For in the second half, Kubacki could complete one pass--one, that is, between the sidelines. He completed many warming up on the sidelines, where he stood during most of the half, along with the rest of the Harvard offense.

The Crimson defense, on the other hand was on the field for most of this period, vainly attempting to stop a rejuvenated Columbia offense that ran off 35 plays to just four by Harvard in the first 13 minutes or so of the third quarter. During that time, the Lions scored twice, as first Jackson and then Delaney found the endzone.

The former's tally ended a 70-yard drive bolstered by key 22- and 15-yard runs by Jay "Jim Kiick" Hickey, while the latter scored after Harvard's second costly roughing-the-kicker penalty had given the Lions life on the Crimson 30-yard line.

Weird Doings

After Delaney's score, Bob Watson's ensuing kickoff evoked memories of a Hoyt Wilhelm knuckleball, as the pigskin spun off his foot about fifteen yards down the left sideline, took one weird bounce, and landed in the arms of a startled Phil Jenkins at Harvard's 37.

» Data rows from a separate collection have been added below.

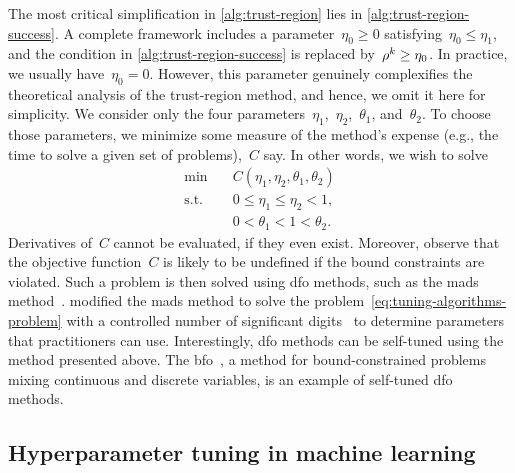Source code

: The most critical simplification in \cref{alg:trust-region} lies in \cref{alg:trust-region-success}.
A complete framework includes a parameter~$\eta_0 \ge 0$ satisfying~$\eta_0 \le \eta_1$, and the condition in \cref{alg:trust-region-success} is replaced by~$\ratio[k] \ge \eta_0$.
In practice, we usually have~$\eta_0 = 0$.
However, this parameter genuinely complexifies the theoretical analysis of the trust-region method, and hence, we omit it here for simplicity.
We consider only the four parameters~$\eta_1$,~$\eta_2$,~$\theta_1$, and~$\theta_2$.
To choose those parameters, we minimize some measure of the method's expense (e.g., the  time to solve a given set of problems),~$C$ say.
In other words, we wish to solve
\begin{subequations}
    \label{eq:tuning-algorithms-problem}
    \begin{align}
        \min        & \quad C(\eta_1, \eta_2, \theta_1, \theta_2)\\
        \text{s.t.} & \quad 0 \le \eta_1 \le \eta_2 < 1,\\
                    & \quad 0 < \theta_1 < 1 < \theta_2.
    \end{align}
\end{subequations}
Derivatives of~$C$ cannot be evaluated, if they even exist.
Moreover, observe that the objective function~$C$ is likely to be undefined if the bound constraints are violated.
Such a problem is then solved using \gls{dfo} methods, such as the \gls{mads} method~\cite{Audet_Orban_2006}.
 modified the \gls{mads} method to solve the problem~\cref{eq:tuning-algorithms-problem} with a controlled number of significant digits~\cite{Audet_Digabel_Tribes_2019} to determine parameters that practitioners can use.
Interestingly, \gls{dfo} methods can be self-tuned using the method presented above.
The \gls{bfo}~\cite{Porcelli_Toint_2017}, a method for bound-constrained problems mixing continuous and discrete variables, is an example of self-tuned \gls{dfo} methods.

\subsection{Hyperparameter tuning in machine learning}
\label{subsec:machine-learning}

The Lions were halted on fourth down at the Crimson 19 this time, but after a mistake-filled opening few minutes of the final period, Columbia once again found itself with the ball and good field possession, and started to roll.

Three first downs brought the ball to the Crimson 20, and things became rather sticky for the hometown favorites. After three plays netted eight yards, the Lions lined up on Harvard's 12. Delaney took the fourth-down snap, and as he moved to his right, he slipped helplessly on the surface. In that instant, he all but kissed good-bye to the upset.

Last Chance

The Lions had one more opportunity to score in the final two minutes, but this time they were unable to do anything and Harvard had a rather Pyrrhic victory.

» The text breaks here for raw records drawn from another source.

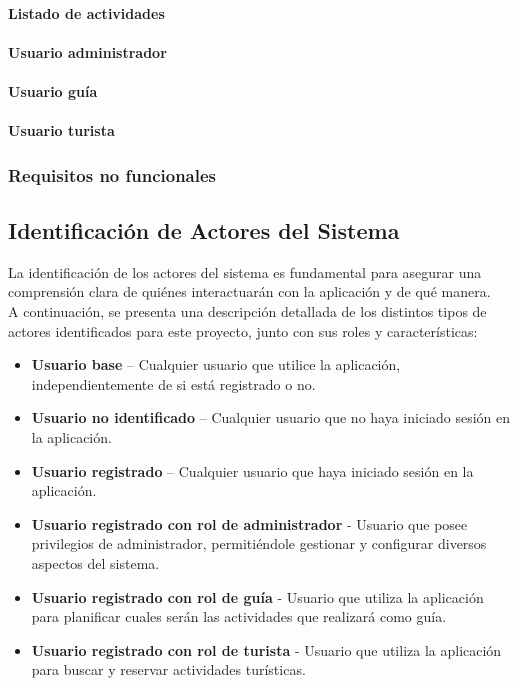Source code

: \paragraph{Listado de actividades}

\paragraph{Usuario administrador}

\paragraph{Usuario guía}

\paragraph{Usuario turista}

\subsubsection{Requisitos no funcionales}

\subsection{Identificación de Actores del Sistema}
La identificación de los actores del sistema es fundamental para asegurar una comprensión clara de quiénes interactuarán con la aplicación y de qué manera.
\\[1ex]
A continuación, se presenta una descripción detallada de los distintos tipos de actores identificados para este proyecto, junto con sus roles y características:
\begin{itemize}
	\item \textbf{Usuario base} – Cualquier usuario que utilice la aplicación, independientemente de si está registrado o no.
	\item \textbf{Usuario no identificado} – Cualquier usuario que no haya iniciado sesión en la aplicación.
	\item \textbf{Usuario registrado} – Cualquier usuario que haya iniciado sesión en la aplicación.
	\item \textbf{Usuario registrado con rol de administrador} - Usuario que posee privilegios de administrador, permitiéndole gestionar y configurar diversos aspectos del sistema.
	\item \textbf{Usuario registrado con rol de guía} - Usuario que utiliza la aplicación para planificar cuales serán las actividades que realizará como guía.
	\item \textbf{Usuario registrado con rol de turista} - Usuario que utiliza la aplicación para buscar y reservar actividades turísticas.
\end{itemize}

The Crimson had once again proven themselves to be error-prone, and their defense, especially the weak side, was completely baffled by the runs of Jackson and Hickey, who racked up 179 and 125 yards, respectively. Despite its brilliant showing in the second quarter, and the fact that Mike Lynch converted all five extra-point attempts (there is a kicking game, after all), the offense was completely stifled in the final half.


By game's end, Harvard had racked up 444 total yards, nine more than Columbia managed. The Lions had achieved their highest point production since they scored 31 against Dartmouth in 1971, and the most they had tallied against Harvard since a 35-0 whitewashing in 1951. And all this for a coach who doesn't even tell the truth. Now that's really a shame.